Sion Simon, a Labour MP from Birmingham and the Parliamentary Under-Secretary of State for Creative Industries at the Department for Culture, Media and Sport, spoke out earlier this week at the National Labour Party Conference in Brighton on the proposed UK 3-strikes laws.
“The lesson of iTunes and Spotify is that what people want is ease of use and convenience and cheapness. And you only have to look at the decrease there has been in filesharing since the increase in popularity of Spotify.
“You only have to look at the number of people who came off illegal filesharing when iTunes came out to know that filesharing isn’t the answer, it’s not the future, it’s not valuable of itself – it’s a technology that currently is being used to circumvent the law.”
However, his words, as reported by the Birmingham Post, lack a certain ring of truth. For example, let’s take the claim that file-sharing decreased after Spotify gained popularity. While we agree that the service has the potential to convert many music pirates, its effect on the overall volume of file-sharing is simply not there.
The Pirate Bay informed TorrentFreak that traffic from the UK is still growing, at an average of around 1% per month. Mininova likewise has seen a 15% growth, of 7 million unique visitors a month, from 38.6 million in September 2008, to 45.6 million in August of 2009. Clearly Spotify hasn’t decreased much. Strike 1.

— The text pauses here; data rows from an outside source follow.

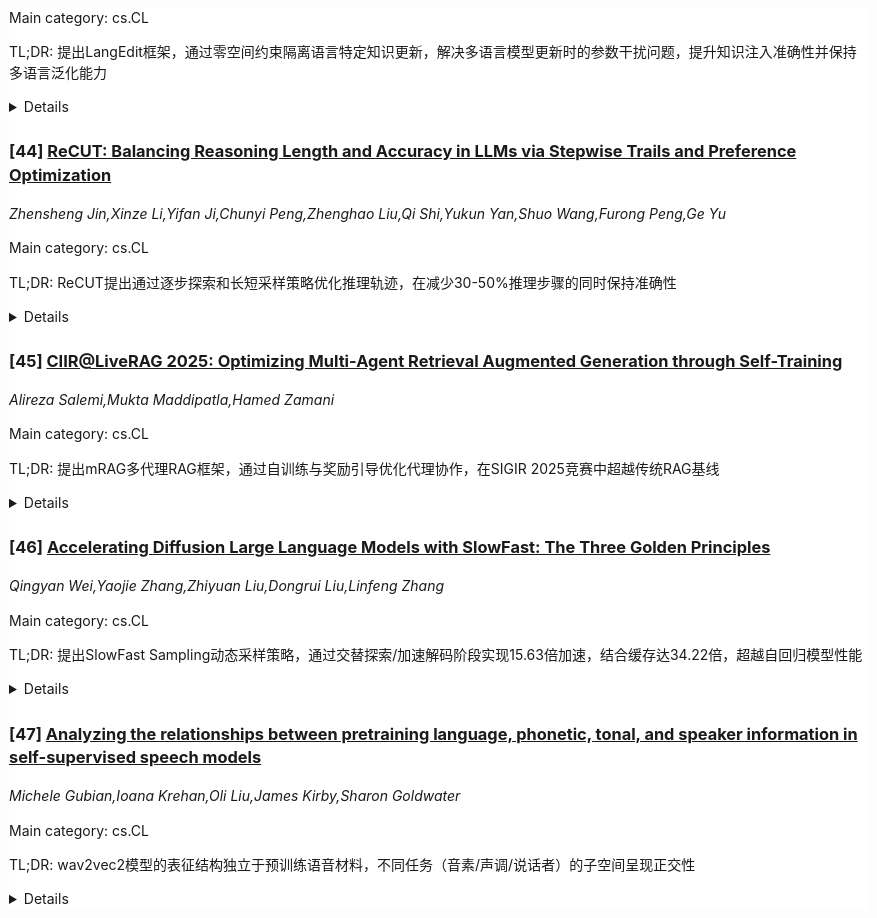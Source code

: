 Main category: cs.CL

TL;DR: 提出LangEdit框架，通过零空间约束隔离语言特定知识更新，解决多语言模型更新时的参数干扰问题，提升知识注入准确性并保持多语言泛化能力


<details><summary>Details</summary></details>


### [44] [ReCUT: Balancing Reasoning Length and Accuracy in LLMs via Stepwise Trails and Preference Optimization](https://arxiv.org/abs/2506.10822)
*Zhensheng Jin,Xinze Li,Yifan Ji,Chunyi Peng,Zhenghao Liu,Qi Shi,Yukun Yan,Shuo Wang,Furong Peng,Ge Yu*

Main category: cs.CL

TL;DR: ReCUT提出通过逐步探索和长短采样策略优化推理轨迹，在减少30-50%推理步骤的同时保持准确性


<details><summary>Details</summary></details>


### [45] [CIIR@LiveRAG 2025: Optimizing Multi-Agent Retrieval Augmented Generation through Self-Training](https://arxiv.org/abs/2506.10844)
*Alireza Salemi,Mukta Maddipatla,Hamed Zamani*

Main category: cs.CL

TL;DR: 提出mRAG多代理RAG框架，通过自训练与奖励引导优化代理协作，在SIGIR 2025竞赛中超越传统RAG基线


<details><summary>Details</summary></details>


### [46] [Accelerating Diffusion Large Language Models with SlowFast: The Three Golden Principles](https://arxiv.org/abs/2506.10848)
*Qingyan Wei,Yaojie Zhang,Zhiyuan Liu,Dongrui Liu,Linfeng Zhang*

Main category: cs.CL

TL;DR: 提出SlowFast Sampling动态采样策略，通过交替探索/加速解码阶段实现15.63倍加速，结合缓存达34.22倍，超越自回归模型性能


<details><summary>Details</summary></details>


### [47] [Analyzing the relationships between pretraining language, phonetic, tonal, and speaker information in self-supervised speech models](https://arxiv.org/abs/2506.10855)
*Michele Gubian,Ioana Krehan,Oli Liu,James Kirby,Sharon Goldwater*

Main category: cs.CL

TL;DR: wav2vec2模型的表征结构独立于预训练语音材料，不同任务（音素/声调/说话者）的子空间呈现正交性


<details><summary>Details</summary></details>

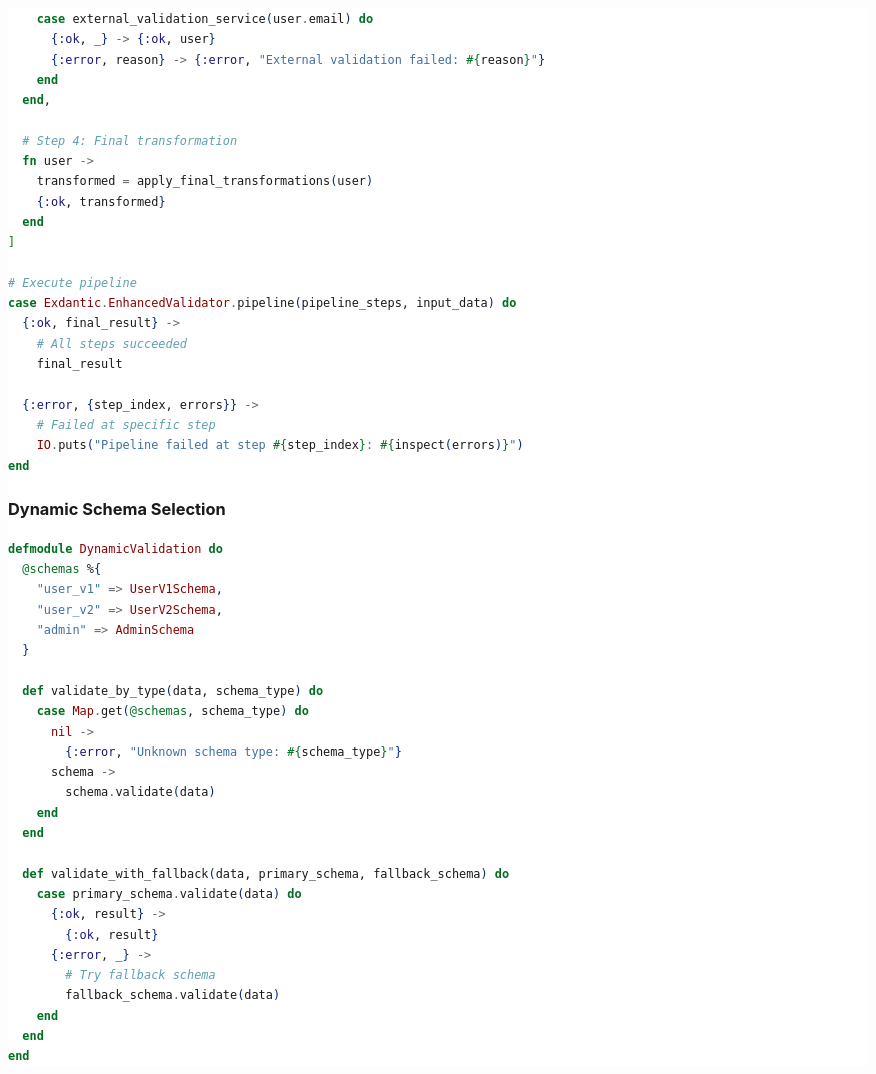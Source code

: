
 ```elixir
    case external_validation_service(user.email) do
      {:ok, _} -> {:ok, user}
      {:error, reason} -> {:error, "External validation failed: #{reason}"}
    end
  end,
  
  # Step 4: Final transformation
  fn user ->
    transformed = apply_final_transformations(user)
    {:ok, transformed}
  end
]

# Execute pipeline
case Exdantic.EnhancedValidator.pipeline(pipeline_steps, input_data) do
  {:ok, final_result} ->
    # All steps succeeded
    final_result
    
  {:error, {step_index, errors}} ->
    # Failed at specific step
    IO.puts("Pipeline failed at step #{step_index}: #{inspect(errors)}")
end
```

### Dynamic Schema Selection

```elixir
defmodule DynamicValidation do
  @schemas %{
    "user_v1" => UserV1Schema,
    "user_v2" => UserV2Schema,
    "admin" => AdminSchema
  }

  def validate_by_type(data, schema_type) do
    case Map.get(@schemas, schema_type) do
      nil ->
        {:error, "Unknown schema type: #{schema_type}"}
      schema ->
        schema.validate(data)
    end
  end
  
  def validate_with_fallback(data, primary_schema, fallback_schema) do
    case primary_schema.validate(data) do
      {:ok, result} -> 
        {:ok, result}
      {:error, _} ->
        # Try fallback schema
        fallback_schema.validate(data)
    end
  end
end
```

More worrying though is the claim that file-sharing technology is not valuable. For one, Spotify itself is based on file-sharing technology, with the brain behind the popular BitTorrent client uTorrent as one of its main developers. That aside, the state-funded BBC is involved in various BitTorrent-based projects, and the technology chiefs there believe that P2P TV has a future, and many independent artists are already putting it to use.
Over the past few years, we’ve brought you dozens of stories about people being enabled by the technology, from independent artists, to filmmakers (large and small) and even large corporations that can now effectively distribute data without incredible bandwidth outlay. File-sharing technology is very valuable to those people, Strike 2 for the MP from Birmingham.
That brings us to another statement Simon made, with Yahoo reporting him as saying that whilst it is illegal, there is currently no anti-piracy legislation. Those that have read our stories about Davenport Lyons, and ACS (and the thousands they have targeted) know there is indeed legislation. So too does Alan Ellis, and the Oink uploaders who were sentenced earlier this year. For Mr Simon, that’s strike 3.
It’s just lucky for him that no-one’s proposed a law where if an MP has gone on the record and made 3 basic factual errors, his parliamentary benefits should be cut off or throttled.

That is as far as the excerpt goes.